AWS Startups Blog
What if you could A/B Test the Physical World?
These days, distributed teams have plenty of enterprise software options that make collaborating feel seamless. But actual, face-to-face, IRL workplaces have been somewhat left behind. That’s where Density comes in. The San Francisco-based startup has built a piece of enterprise hardware for corporate campuses that measures how space is used. Many believe the technology is key to optimizing how all physical space is used.
Like all the best innovations, it sprung from frustration. Andrew Farah, CEO, started the company in Syracuse, NY, which experiences intense “lake effect” winter snowstorms. He and his team were fond of working from a coffee shop five blocks away from their office, but would often trudge through the snow only to find that there was nowhere to sit and work. It bothered them that there was an API for the weather, but not an API for how busy the coffee shop was. So they set about building one.
It turns out that counting how many people are in a given room without invading their privacy sounds simple but is inordinately complex. Using subtle environmental cues and connecting the dots to tell what is where has just become technologically possible. “In order to count people, you actually have to be able to identify and categorize all the things that are non-human, and that’s super hard to do without enough data. So, break beam doesn’t work, and MAC address tracking isn’t specific enough,” Farah says. “It’s only in the last nine months that the technology has gotten accurate enough to be able to deploy across a real estate portfolio and measure how infrastructure is used.”
The technology Farah is talking about isn’t a hardware breakthrough. Their device is essentially a miniature, elegant “gaming laptop” mounted above an entryway, but the ML algorithms running on these devices may fundamentally change how we understand space. “The cool thing about modern artificial intelligence systems is that once your dataset is large enough, you can move into deep learning, where it’s not only producing the results, but it’s also creating some of the rules on how to classify,” says Farah. “Right now, we do a lot of traditional machine learning, but we also have models that use deep learning, which is a bit more of a black box.”

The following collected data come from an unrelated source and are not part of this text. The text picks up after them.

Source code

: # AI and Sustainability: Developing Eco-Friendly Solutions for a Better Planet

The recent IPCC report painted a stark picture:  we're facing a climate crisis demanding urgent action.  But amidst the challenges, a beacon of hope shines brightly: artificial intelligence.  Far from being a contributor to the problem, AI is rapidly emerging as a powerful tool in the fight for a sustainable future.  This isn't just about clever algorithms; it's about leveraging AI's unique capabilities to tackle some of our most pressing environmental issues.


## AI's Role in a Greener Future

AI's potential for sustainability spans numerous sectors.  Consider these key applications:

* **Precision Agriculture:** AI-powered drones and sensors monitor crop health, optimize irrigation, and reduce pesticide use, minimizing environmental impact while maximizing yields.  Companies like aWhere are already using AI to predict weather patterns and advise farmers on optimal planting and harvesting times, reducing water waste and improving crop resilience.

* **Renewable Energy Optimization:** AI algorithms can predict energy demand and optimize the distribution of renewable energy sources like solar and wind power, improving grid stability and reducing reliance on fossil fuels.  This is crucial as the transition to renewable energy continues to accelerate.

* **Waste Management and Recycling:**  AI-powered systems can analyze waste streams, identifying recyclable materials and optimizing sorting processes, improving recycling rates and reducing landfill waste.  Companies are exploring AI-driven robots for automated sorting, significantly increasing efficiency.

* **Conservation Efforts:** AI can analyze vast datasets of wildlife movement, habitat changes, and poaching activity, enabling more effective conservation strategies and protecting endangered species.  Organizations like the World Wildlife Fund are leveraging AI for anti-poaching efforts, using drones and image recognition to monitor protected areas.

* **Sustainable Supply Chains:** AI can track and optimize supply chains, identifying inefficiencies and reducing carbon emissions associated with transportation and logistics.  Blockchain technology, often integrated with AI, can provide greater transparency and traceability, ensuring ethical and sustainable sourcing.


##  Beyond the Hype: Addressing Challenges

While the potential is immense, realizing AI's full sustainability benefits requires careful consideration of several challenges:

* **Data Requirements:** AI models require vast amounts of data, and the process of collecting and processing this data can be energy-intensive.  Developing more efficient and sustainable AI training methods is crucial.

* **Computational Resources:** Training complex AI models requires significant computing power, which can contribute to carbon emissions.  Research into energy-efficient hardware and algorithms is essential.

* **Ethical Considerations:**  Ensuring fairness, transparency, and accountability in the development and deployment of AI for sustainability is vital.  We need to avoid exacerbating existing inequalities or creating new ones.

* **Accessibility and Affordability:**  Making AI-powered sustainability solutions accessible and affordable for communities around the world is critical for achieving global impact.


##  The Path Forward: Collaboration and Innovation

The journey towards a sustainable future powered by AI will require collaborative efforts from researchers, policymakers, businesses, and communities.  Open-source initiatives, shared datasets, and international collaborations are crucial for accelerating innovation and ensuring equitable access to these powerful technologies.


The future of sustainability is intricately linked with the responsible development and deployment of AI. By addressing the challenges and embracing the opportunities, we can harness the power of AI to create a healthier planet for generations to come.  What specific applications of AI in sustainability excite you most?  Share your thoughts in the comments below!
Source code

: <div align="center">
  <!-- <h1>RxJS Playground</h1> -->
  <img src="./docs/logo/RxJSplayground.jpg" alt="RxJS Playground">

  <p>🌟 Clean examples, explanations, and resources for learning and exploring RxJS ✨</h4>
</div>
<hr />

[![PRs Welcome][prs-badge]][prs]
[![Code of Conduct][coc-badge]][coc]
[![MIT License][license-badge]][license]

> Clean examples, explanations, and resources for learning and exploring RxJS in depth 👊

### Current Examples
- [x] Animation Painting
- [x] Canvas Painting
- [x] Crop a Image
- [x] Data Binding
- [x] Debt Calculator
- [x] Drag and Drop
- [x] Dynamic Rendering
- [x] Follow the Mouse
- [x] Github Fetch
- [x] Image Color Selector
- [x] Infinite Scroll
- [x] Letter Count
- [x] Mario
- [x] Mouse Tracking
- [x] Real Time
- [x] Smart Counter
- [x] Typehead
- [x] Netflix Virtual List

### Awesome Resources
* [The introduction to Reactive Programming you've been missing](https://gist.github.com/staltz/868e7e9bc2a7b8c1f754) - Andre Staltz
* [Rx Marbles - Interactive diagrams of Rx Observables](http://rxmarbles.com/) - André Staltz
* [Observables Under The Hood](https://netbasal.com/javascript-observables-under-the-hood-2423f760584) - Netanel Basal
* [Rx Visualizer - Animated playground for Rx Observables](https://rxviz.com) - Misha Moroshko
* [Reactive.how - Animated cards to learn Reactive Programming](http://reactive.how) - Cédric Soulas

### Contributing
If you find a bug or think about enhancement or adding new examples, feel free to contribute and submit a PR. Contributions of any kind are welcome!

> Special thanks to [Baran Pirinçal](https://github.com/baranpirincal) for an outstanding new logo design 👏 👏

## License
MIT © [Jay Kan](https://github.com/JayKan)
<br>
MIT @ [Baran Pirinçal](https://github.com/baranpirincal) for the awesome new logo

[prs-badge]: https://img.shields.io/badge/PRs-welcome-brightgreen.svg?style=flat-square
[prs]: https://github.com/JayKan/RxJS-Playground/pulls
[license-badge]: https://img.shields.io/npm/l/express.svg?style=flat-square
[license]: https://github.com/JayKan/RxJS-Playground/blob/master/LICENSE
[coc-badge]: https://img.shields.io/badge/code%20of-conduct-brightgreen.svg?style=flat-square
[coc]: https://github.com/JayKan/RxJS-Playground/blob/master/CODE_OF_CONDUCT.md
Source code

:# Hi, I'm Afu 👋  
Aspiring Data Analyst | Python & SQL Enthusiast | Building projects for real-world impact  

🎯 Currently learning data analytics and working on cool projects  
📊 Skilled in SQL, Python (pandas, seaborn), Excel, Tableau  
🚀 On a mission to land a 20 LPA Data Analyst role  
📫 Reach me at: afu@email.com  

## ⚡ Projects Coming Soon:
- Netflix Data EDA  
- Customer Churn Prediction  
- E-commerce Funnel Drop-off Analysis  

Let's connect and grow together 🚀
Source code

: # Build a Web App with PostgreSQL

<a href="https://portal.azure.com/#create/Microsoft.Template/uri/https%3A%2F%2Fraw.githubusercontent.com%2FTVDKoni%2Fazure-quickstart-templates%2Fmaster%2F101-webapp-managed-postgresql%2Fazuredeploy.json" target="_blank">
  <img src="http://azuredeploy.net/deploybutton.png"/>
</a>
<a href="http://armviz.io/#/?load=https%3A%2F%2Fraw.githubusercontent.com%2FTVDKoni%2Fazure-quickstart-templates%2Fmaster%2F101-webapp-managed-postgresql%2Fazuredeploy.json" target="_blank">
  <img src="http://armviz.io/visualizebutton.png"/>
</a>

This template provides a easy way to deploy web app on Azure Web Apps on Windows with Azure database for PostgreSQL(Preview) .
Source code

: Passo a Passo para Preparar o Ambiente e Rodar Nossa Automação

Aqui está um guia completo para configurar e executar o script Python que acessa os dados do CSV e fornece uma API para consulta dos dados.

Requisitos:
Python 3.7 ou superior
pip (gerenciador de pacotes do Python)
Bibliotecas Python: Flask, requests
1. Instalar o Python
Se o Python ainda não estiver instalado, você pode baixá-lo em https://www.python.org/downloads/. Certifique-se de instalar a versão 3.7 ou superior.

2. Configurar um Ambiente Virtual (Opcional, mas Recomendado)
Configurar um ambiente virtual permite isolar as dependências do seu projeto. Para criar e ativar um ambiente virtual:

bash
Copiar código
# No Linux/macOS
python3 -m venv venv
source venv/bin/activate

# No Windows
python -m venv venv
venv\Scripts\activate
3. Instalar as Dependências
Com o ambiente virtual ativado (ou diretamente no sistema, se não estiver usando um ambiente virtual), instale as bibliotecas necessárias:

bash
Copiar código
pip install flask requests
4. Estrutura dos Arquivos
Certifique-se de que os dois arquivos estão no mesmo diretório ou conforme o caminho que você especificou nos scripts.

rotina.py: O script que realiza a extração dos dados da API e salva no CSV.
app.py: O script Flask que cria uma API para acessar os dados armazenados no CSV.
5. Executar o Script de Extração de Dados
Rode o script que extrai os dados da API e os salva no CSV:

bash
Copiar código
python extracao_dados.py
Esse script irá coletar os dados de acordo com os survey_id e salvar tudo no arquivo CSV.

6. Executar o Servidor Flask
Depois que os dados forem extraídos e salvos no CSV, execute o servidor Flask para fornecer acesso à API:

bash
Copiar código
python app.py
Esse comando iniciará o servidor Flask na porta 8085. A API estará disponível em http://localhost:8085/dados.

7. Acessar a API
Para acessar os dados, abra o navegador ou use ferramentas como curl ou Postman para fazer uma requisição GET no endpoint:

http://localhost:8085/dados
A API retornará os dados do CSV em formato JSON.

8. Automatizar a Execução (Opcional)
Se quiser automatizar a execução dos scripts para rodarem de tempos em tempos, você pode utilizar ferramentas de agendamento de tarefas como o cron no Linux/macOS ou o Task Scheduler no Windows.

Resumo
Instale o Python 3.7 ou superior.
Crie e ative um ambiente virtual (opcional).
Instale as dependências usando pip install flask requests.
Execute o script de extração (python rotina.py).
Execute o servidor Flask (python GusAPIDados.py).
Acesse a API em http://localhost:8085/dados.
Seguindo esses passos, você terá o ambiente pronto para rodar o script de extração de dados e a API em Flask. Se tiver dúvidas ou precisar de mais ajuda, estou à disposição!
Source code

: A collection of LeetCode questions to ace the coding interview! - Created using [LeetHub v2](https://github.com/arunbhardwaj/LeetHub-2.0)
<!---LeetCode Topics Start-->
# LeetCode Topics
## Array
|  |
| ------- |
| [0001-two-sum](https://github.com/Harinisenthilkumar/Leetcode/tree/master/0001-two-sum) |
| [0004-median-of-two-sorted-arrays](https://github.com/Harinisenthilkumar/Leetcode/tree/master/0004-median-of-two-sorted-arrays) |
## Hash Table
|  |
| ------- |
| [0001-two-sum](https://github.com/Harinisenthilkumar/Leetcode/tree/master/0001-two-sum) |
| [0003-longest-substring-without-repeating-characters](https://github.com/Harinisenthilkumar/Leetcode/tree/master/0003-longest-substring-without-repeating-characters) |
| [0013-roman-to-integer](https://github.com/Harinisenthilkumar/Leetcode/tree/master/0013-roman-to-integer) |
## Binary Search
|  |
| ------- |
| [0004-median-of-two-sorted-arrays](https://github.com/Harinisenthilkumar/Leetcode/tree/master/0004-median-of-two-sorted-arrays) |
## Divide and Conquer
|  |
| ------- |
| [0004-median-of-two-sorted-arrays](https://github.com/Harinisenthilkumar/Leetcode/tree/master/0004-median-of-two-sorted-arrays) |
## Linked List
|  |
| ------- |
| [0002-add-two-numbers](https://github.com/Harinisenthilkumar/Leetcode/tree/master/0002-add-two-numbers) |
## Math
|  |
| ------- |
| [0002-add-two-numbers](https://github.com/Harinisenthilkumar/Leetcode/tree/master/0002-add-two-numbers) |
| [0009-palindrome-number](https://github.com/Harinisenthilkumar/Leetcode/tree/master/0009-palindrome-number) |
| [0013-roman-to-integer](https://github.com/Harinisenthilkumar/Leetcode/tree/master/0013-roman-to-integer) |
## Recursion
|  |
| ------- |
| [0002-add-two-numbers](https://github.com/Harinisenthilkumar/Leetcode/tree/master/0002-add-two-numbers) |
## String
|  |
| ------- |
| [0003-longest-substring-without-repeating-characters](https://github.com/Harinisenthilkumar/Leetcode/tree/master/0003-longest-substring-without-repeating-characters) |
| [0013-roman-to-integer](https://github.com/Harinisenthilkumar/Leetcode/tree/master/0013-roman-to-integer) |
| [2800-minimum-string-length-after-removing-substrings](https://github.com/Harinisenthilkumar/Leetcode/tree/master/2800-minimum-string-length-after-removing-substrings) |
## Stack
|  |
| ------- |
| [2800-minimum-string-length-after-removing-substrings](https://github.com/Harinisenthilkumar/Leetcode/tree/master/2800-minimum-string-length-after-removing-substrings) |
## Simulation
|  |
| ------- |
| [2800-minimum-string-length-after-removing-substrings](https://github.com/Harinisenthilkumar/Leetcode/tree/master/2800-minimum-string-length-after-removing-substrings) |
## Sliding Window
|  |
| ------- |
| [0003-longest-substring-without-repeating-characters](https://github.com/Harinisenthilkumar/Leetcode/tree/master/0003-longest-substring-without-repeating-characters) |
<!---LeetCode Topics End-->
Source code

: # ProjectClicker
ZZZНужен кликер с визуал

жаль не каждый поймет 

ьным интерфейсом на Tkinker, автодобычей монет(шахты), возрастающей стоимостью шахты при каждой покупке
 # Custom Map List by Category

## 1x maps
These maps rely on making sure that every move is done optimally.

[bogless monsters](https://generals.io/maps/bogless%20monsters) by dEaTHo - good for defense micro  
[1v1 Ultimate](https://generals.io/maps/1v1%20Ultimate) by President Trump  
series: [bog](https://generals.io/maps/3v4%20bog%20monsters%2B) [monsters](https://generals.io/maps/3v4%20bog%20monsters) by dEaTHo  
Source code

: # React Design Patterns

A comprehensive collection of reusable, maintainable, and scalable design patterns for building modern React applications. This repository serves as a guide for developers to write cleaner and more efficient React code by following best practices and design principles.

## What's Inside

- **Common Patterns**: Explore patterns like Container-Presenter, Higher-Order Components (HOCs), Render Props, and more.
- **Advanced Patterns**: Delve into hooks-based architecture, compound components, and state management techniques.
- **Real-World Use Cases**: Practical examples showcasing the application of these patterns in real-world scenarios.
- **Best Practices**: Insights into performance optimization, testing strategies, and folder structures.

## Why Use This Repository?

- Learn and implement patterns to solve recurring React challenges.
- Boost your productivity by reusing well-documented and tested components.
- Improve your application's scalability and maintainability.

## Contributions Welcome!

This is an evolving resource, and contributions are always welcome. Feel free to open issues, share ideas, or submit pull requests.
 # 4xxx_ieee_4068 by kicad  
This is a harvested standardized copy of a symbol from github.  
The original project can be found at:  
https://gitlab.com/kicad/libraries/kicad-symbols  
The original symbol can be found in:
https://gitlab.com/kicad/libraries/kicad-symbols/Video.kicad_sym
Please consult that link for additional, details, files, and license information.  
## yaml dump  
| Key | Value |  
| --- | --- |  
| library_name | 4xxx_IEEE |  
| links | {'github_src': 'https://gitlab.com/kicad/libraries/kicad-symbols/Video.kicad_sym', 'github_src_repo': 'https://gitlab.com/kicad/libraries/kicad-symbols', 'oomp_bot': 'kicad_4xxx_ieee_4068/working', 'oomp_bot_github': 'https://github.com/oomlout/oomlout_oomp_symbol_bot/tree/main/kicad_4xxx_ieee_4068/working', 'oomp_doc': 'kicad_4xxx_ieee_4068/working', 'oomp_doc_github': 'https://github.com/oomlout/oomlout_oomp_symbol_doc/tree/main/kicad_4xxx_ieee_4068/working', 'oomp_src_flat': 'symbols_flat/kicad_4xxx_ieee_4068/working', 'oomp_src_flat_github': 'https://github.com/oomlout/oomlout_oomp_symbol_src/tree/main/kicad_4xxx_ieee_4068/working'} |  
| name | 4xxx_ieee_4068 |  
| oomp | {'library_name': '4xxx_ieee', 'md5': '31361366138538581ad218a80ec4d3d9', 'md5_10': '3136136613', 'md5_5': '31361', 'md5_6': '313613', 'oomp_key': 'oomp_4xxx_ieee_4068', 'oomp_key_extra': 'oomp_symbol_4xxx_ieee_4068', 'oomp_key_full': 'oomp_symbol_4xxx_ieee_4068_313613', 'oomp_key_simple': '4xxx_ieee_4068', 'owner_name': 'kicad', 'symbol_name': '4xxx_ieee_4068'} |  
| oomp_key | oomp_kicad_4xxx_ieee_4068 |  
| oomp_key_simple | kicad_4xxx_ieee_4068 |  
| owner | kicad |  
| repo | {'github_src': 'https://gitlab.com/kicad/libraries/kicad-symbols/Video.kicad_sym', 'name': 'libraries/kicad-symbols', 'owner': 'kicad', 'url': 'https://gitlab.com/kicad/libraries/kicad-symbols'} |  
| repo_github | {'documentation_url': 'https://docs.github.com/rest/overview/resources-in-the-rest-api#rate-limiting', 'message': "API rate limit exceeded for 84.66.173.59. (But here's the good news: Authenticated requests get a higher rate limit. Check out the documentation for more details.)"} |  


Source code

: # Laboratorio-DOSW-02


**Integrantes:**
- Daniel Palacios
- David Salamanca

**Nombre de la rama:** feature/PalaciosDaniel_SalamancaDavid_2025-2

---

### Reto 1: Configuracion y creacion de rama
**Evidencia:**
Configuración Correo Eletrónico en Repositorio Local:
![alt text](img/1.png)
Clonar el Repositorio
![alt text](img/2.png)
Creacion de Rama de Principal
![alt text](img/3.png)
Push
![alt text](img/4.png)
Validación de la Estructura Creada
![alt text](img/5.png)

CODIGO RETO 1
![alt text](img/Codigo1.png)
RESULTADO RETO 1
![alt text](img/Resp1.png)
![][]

The hard data on how people actually use spaces is negligible or non-existent, Farah says. “40% of all corporate real estate is empty.” And space savings aside, there are plenty of services or systems that operate without data-driven direction: heating and cooling, access control, demand for food and cafeterias, even cleaning. “Why would you clean a room that was never used?” Farah asks. With Density, you can know to deploy your cleaning staff elsewhere.
Having a robust algorithm for what seems to be a trivially easy problem—counting how many people are in a room—may, in fact, open up a new universe of measuring, and then optimizing physical spaces. There are “trillions of dollars in human infrastructure with no visibility into how the space gets used,” Farah says. “Why AB test a website and not AB test a space? Why spend all this capital and then not measure the performance of the asset?” The technological hurdle out of the way, Density allows businesses to pinpoint and optimize use cases for elements of their physical footprint, small and large. Whether it’s tracking which meeting rooms are in demand, or which assets in a real estate portfolio are ripe for consolidation, Density is giving rise to a new era of ML-optimized space.